総長様は可愛い義妹に永遠の愛を​​捧ぐ
その間にもクリスマスやお正月なんかのイベントがあって。テレビで見る街の様子はとても楽しそうだった。

キラキラのイルミネーションや、大晦日に神社で出店される屋台。それらに足を運ぶ人達の様子を取り上げたニュースをいいな、と思いながらよく見ていた。

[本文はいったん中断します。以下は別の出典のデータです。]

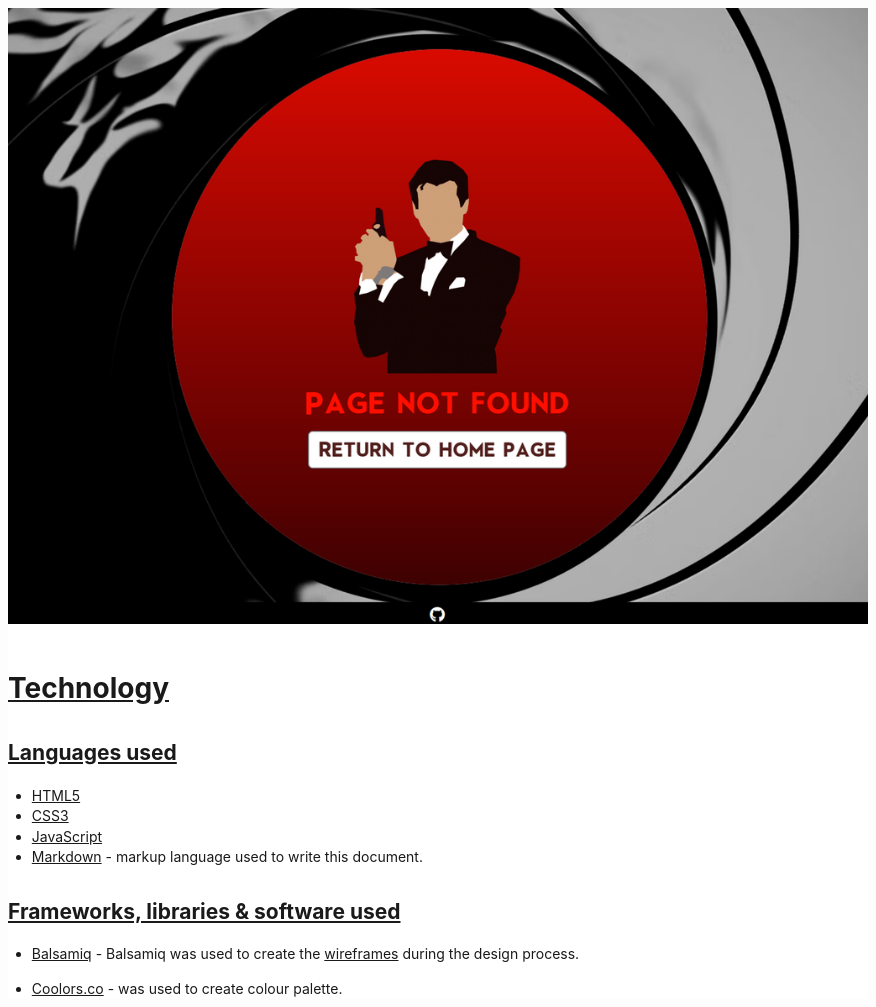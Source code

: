 ![404](docs/features_404.png)

#   [Technology](#technology)
    
##  [Languages used](#languages-used)

-   [HTML5](https://en.wikipedia.org/wiki/HTML5)
-   [CSS3](https://en.wikipedia.org/wiki/Cascading_Style_Sheets)
-   [JavaScript](https://en.wikipedia.org/wiki/JavaScript)
-   [Markdown](https://en.wikipedia.org/wiki/Markdown) - markup language used to write this document.
    
##  [Frameworks, libraries & software used](#languages-used)

- [Balsamiq](https://balsamiq.com/) - Balsamiq was used to create the [wireframes](#structure) during the design process.

- [Coolors.co](https://coolors.co/) - was used to create colour palette.

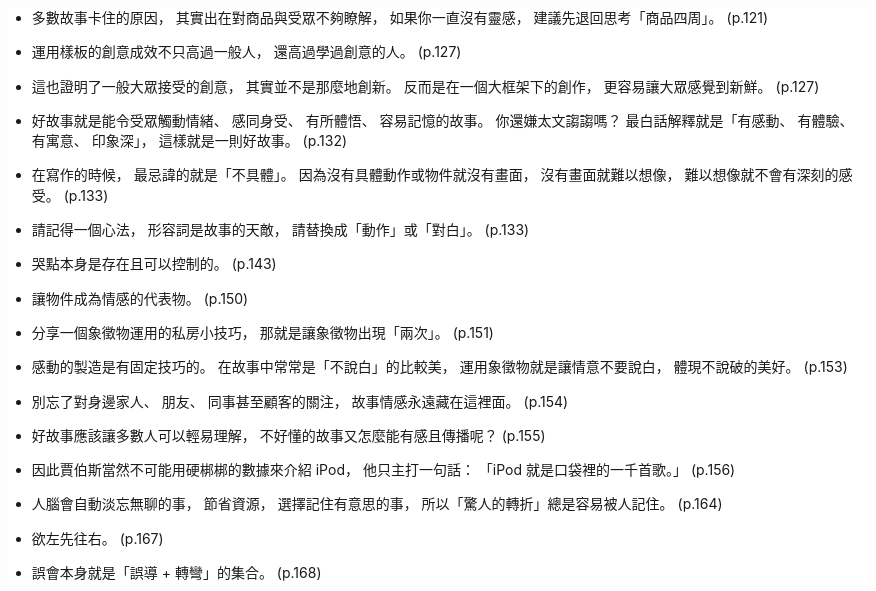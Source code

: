 - 多數故事卡住的原因，
其實出在對商品與受眾不夠瞭解，
如果你一直沒有靈感，
建議先退回思考「商品四周」。 (p.121)

- 運用樣板的創意成效不只高過一般人，
還高過學過創意的人。 (p.127)

- 這也證明了一般大眾接受的創意，
其實並不是那麼地創新。
反而是在一個大框架下的創作，
更容易讓大眾感覺到新鮮。 (p.127)

- 好故事就是能令受眾觸動情緒、 感同身受、 有所體悟、 容易記憶的故事。
你還嫌太文謅謅嗎？
最白話解釋就是「有感動、 有體驗、 有寓意、 印象深」，
這樣就是一則好故事。 (p.132)

- 在寫作的時候，
最忌諱的就是「不具體」。
因為沒有具體動作或物件就沒有畫面，
沒有畫面就難以想像，
難以想像就不會有深刻的感受。 (p.133)

- 請記得一個心法，
形容詞是故事的天敵，
請替換成「動作」或「對白」。 (p.133)

- 哭點本身是存在且可以控制的。 (p.143)

- 讓物件成為情感的代表物。 (p.150)

- 分享一個象徵物運用的私房小技巧，
那就是讓象徵物出現「兩次」。 (p.151)

- 感動的製造是有固定技巧的。
在故事中常常是「不說白」的比較美，
運用象徵物就是讓情意不要說白，
體現不說破的美好。 (p.153)

- 別忘了對身邊家人、 朋友、 同事甚至顧客的關注，
故事情感永遠藏在這裡面。 (p.154)

- 好故事應該讓多數人可以輕易理解，
不好懂的故事又怎麼能有感且傳播呢？ (p.155)

- 因此賈伯斯當然不可能用硬梆梆的數據來介紹 iPod，
他只主打一句話： 「iPod 就是口袋裡的一千首歌。」 (p.156)

- 人腦會自動淡忘無聊的事，
節省資源，
選擇記住有意思的事，
所以「驚人的轉折」總是容易被人記住。 (p.164)

- 欲左先往右。 (p.167)

- 誤會本身就是「誤導 + 轉彎」的集合。 (p.168)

記憶は相変わらず戻らないままだったけど久音くんとの日々は楽しくて、何不自由なかった。

***

「わーっ、綺麗っ」

夜空を駆け巡る光の集合体。

この日。

街で花火大会が行われていたみたいで、家の窓に張り付いていた。

窓は鉄格子になってるから、少しだけ鉄が邪魔だけどしょうがない。

何度も打ち上がるキラキラに目を奪われて、のめり込んでいく。

「青色のやつ可愛いなー」

パン!と上の方で弾けて。

しゅわわわー、と散っていく。

久音くん、早く来ないと終わっちゃうよー…

さっきからあっちの部屋で誰かと電話している久音くん。

仕事の電話だと思うけど…

一緒に見よー、って約束してたのにー。

軽く拗ねそうになる気持ちを抑えて、大人しく1人で鑑賞する。

いつもただ真っ暗な夜空があるだけなのに、今日はいっぱいキラキラしてて、なんだか新鮮。

夜空でパン!と弾ける度に心臓にその振動が伝わってくる。

明日も明後日もいつでもこの綺麗な花火思い出せるようにいっぱい見とかなきゃ。

ーー来年も、お兄ちゃんと見たい。